La sala se silenció. Nadie la había escuchado antes. Solo sonaba entre ellos.
Al final Jana tomó el micrófono:
—Él es mi padre. No ha estado aquí por muchos años, pero siempre ha estado en mi corazón. Estoy feliz de que esté aquí hoy.
Lo abrazó. No dijo nada, solo lloró, con su rostro sobre el hombro de su padre. Ni siquiera los padres de la novia permanecieron indiferentes. La madre se limpió las lágrimas, el padre ordenó que le dieran un lugar al invitado.
Vasili Igorévich se sentó a la mesa, pero no comió. Solo miraba a su hija. Su rostro familiar, la joven novia, el amor y cuidado que la rodeaban. “Me alegro de que la hayan aceptado” —sonrió amargamente.Paquetes de vacaciones en familia
Luego sacó cuidadosamente una pequeña caja de su bolsa. Con cariño pero nervioso —la había envuelto con sus propias manos. Algo que debía darle a su esposa.
—Esto es de tu madre —su voz temblaba—. Estos legados suelen pasar de generación en generación… ahora están contigo. Después con tu hija.
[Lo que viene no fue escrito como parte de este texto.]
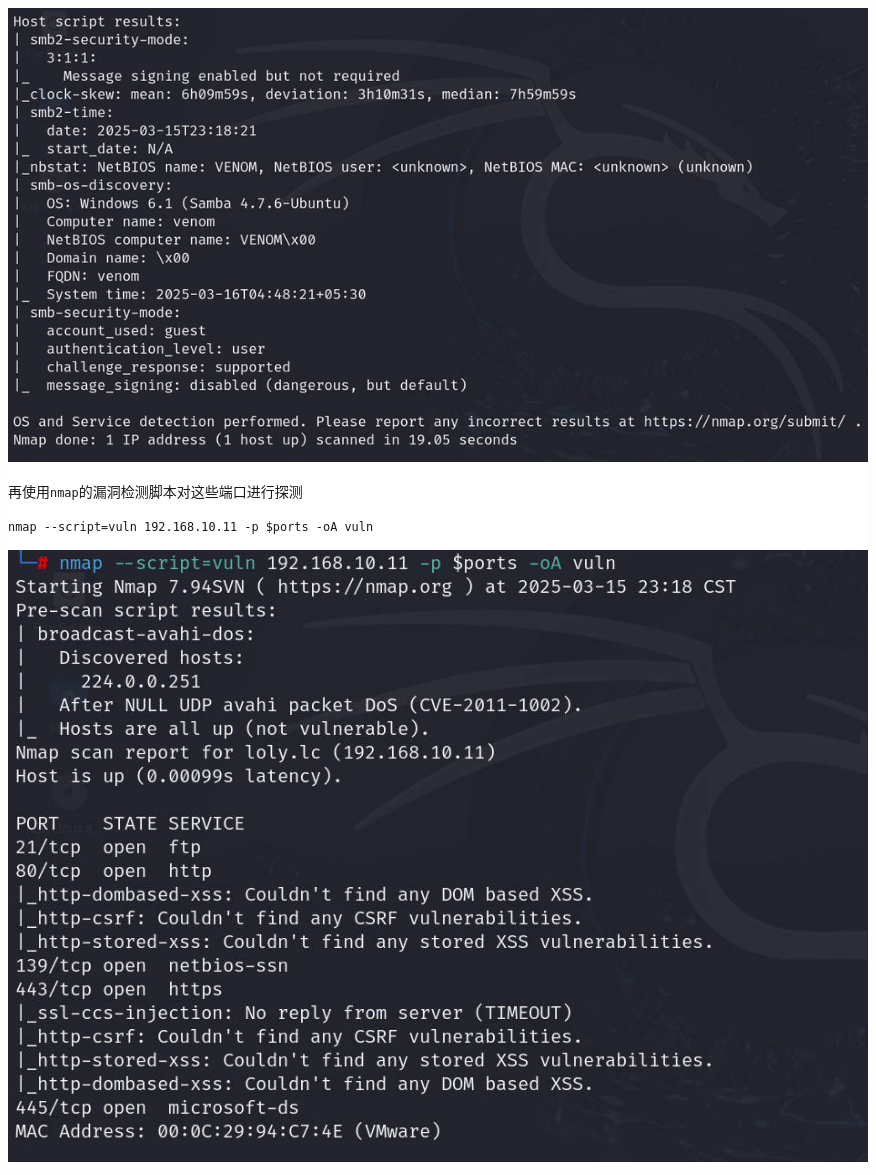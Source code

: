 ![](./pic/6.jpg)

再使用`nmap`的漏洞检测脚本对这些端口进行探测

```shell
nmap --script=vuln 192.168.10.11 -p $ports -oA vuln
```

![](./pic/7.jpg)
Jana abrió cuidadosamente la caja. Dentro había un collar antiguo —la herencia familiar. Un nuevo hilo del pasado que había esperado tanto.Paquetes de vacaciones en familia
Vasili Igorévich miró nervioso a los padres de la novia. Ellos también notaron el regalo. La mujer que antes lo recibió fríamente ahora lo miraba con respeto. Tal vez no por el valor de la joya, sino porque lo importante era cuánto significaba para Jana el encuentro con su padre.

—“Perdóname” —dijo finalmente.
—“Yo…” —empezó Janna, pero se detuvo. El abrazo reemplazó mil palabras. Los años no podían volver. Pero ahora —lo más importante— estaban juntos.
Vasili Igorévich se fue en silencio. No quería interrumpir la fiesta con sus preocupaciones. Regresó a su vieja casa, que hacía mucho no renovaban. Los vecinos se habían ido uno tras otro, el círculo de conocidos se había reducido. Estaba solo de nuevo.
Pero un día escuchó un golpe en la puerta. Algo dentro de él le dijo —era ella. Abrió la puerta —y en efecto, Janna estaba frente a él. Sin palabras, con una sonrisa y una maleta.
—“Te he perdonado” —dijo simplemente—. “Y quiero estar contigo.”
Janna conocía solo una parte de la verdad. En el hogar le habían dicho que la habían abandonado. Que no importaba a nadie. Por eso, con el tiempo se cerró y se volvió desconfiada. Estudió bien, fue a la universidad y comenzó una vida independiente. La idea de encontrar a su padre nunca la abandonó, pero el miedo al rechazo era más fuerte.
Fue un teléfono perdido por casualidad lo que les ayudó a volver a ser familia.